THE TASK ▸ Whatever appears in the data below, copy it exactly.

Content starts

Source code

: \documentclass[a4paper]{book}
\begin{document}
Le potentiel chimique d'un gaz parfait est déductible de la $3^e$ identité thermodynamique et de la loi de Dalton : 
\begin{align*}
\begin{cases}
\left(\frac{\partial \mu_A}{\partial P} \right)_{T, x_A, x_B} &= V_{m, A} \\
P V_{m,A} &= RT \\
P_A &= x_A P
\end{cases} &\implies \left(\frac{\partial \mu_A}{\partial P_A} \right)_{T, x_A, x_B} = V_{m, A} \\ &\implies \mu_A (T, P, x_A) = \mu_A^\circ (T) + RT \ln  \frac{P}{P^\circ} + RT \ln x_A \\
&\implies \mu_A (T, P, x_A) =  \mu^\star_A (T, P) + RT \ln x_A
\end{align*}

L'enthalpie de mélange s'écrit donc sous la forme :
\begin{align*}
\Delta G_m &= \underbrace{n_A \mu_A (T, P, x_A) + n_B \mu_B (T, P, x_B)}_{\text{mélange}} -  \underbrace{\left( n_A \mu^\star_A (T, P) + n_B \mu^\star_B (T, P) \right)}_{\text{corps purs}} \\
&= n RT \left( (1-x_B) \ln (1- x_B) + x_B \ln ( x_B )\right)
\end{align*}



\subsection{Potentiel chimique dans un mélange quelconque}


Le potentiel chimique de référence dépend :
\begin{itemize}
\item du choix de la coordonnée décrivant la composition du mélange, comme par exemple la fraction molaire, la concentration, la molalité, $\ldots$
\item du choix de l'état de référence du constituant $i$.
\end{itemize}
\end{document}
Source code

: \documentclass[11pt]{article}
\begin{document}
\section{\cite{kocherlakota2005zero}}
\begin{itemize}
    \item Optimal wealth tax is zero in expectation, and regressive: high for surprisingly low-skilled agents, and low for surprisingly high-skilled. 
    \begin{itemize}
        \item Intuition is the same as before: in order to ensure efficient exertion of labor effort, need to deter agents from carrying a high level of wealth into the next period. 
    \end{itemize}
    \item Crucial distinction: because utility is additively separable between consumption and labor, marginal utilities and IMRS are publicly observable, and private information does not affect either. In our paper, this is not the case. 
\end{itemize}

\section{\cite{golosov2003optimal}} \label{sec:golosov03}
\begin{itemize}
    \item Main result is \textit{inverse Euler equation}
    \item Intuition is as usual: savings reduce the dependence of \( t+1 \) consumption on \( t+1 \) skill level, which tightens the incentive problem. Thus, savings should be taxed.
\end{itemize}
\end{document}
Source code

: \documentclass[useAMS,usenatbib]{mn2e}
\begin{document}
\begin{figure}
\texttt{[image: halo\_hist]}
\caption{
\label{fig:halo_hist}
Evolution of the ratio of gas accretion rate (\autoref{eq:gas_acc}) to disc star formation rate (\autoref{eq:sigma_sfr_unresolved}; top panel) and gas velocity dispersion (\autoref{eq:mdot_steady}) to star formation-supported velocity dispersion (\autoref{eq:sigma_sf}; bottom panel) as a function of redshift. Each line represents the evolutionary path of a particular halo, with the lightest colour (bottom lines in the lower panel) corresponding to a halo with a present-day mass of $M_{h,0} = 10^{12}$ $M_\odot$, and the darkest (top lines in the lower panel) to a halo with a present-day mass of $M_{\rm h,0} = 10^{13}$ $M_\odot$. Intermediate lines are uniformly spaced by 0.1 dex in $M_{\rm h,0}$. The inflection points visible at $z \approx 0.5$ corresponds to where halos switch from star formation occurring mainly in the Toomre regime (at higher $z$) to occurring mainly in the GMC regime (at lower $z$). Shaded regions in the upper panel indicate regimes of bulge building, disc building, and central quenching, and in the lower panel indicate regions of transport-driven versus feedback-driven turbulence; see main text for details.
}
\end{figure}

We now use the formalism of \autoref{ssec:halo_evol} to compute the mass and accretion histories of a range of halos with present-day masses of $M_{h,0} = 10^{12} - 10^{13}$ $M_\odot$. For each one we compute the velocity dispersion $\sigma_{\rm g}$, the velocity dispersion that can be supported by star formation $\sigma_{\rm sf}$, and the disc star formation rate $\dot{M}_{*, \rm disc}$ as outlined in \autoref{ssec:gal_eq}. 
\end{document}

Content ends

RESULT OF THE EXERCISE ▸
Source code

: \documentclass[a4paper]{book}
\begin{document}
Le potentiel chimique d'un gaz parfait est déductible de la $3^e$ identité thermodynamique et de la loi de Dalton : 
\begin{align*}
\begin{cases}
\left(\frac{\partial \mu_A}{\partial P} \right)_{T, x_A, x_B} &= V_{m, A} \\
P V_{m,A} &= RT \\
P_A &= x_A P
\end{cases} &\implies \left(\frac{\partial \mu_A}{\partial P_A} \right)_{T, x_A, x_B} = V_{m, A} \\ &\implies \mu_A (T, P, x_A) = \mu_A^\circ (T) + RT \ln  \frac{P}{P^\circ} + RT \ln x_A \\
&\implies \mu_A (T, P, x_A) =  \mu^\star_A (T, P) + RT \ln x_A
\end{align*}

L'enthalpie de mélange s'écrit donc sous la forme :
\begin{align*}
\Delta G_m &= \underbrace{n_A \mu_A (T, P, x_A) + n_B \mu_B (T, P, x_B)}_{\text{mélange}} -  \underbrace{\left( n_A \mu^\star_A (T, P) + n_B \mu^\star_B (T, P) \right)}_{\text{corps purs}} \\
&= n RT \left( (1-x_B) \ln (1- x_B) + x_B \ln ( x_B )\right)
\end{align*}



\subsection{Potentiel chimique dans un mélange quelconque}


Le potentiel chimique de référence dépend :
\begin{itemize}
\item du choix de la coordonnée décrivant la composition du mélange, comme par exemple la fraction molaire, la concentration, la molalité, $\ldots$
\item du choix de l'état de référence du constituant $i$.
\end{itemize}
\end{document}
Source code

: \documentclass[11pt]{article}
\begin{document}
\section{\cite{kocherlakota2005zero}}
\begin{itemize}
    \item Optimal wealth tax is zero in expectation, and regressive: high for surprisingly low-skilled agents, and low for surprisingly high-skilled. 
    \begin{itemize}
        \item Intuition is the same as before: in order to ensure efficient exertion of labor effort, need to deter agents from carrying a high level of wealth into the next period. 
    \end{itemize}
    \item Crucial distinction: because utility is additively separable between consumption and labor, marginal utilities and IMRS are publicly observable, and private information does not affect either. In our paper, this is not the case. 
\end{itemize}

\section{\cite{golosov2003optimal}} \label{sec:golosov03}
\begin{itemize}
    \item Main result is \textit{inverse Euler equation}
    \item Intuition is as usual: savings reduce the dependence of \( t+1 \) consumption on \( t+1 \) skill level, which tightens the incentive problem. Thus, savings should be taxed.
\end{itemize}
\end{document}
Source code

: \documentclass[useAMS,usenatbib]{mn2e}
\begin{document}
\begin{figure}
\texttt{[image: halo\_hist]}
\caption{
\label{fig:halo_hist}
Evolution of the ratio of gas accretion rate (\autoref{eq:gas_acc}) to disc star formation rate (\autoref{eq:sigma_sfr_unresolved}; top panel) and gas velocity dispersion (\autoref{eq:mdot_steady}) to star formation-supported velocity dispersion (\autoref{eq:sigma_sf}; bottom panel) as a function of redshift. Each line represents the evolutionary path of a particular halo, with the lightest colour (bottom lines in the lower panel) corresponding to a halo with a present-day mass of $M_{h,0} = 10^{12}$ $M_\odot$, and the darkest (top lines in the lower panel) to a halo with a present-day mass of $M_{\rm h,0} = 10^{13}$ $M_\odot$. Intermediate lines are uniformly spaced by 0.1 dex in $M_{\rm h,0}$. The inflection points visible at $z \approx 0.5$ corresponds to where halos switch from star formation occurring mainly in the Toomre regime (at higher $z$) to occurring mainly in the GMC regime (at lower $z$). Shaded regions in the upper panel indicate regimes of bulge building, disc building, and central quenching, and in the lower panel indicate regions of transport-driven versus feedback-driven turbulence; see main text for details.
}
\end{figure}

We now use the formalism of \autoref{ssec:halo_evol} to compute the mass and accretion histories of a range of halos with present-day masses of $M_{h,0} = 10^{12} - 10^{13}$ $M_\odot$. For each one we compute the velocity dispersion $\sigma_{\rm g}$, the velocity dispersion that can be supported by star formation $\sigma_{\rm sf}$, and the disc star formation rate $\dot{M}_{*, \rm disc}$ as outlined in \autoref{ssec:gal_eq}. 
\end{document}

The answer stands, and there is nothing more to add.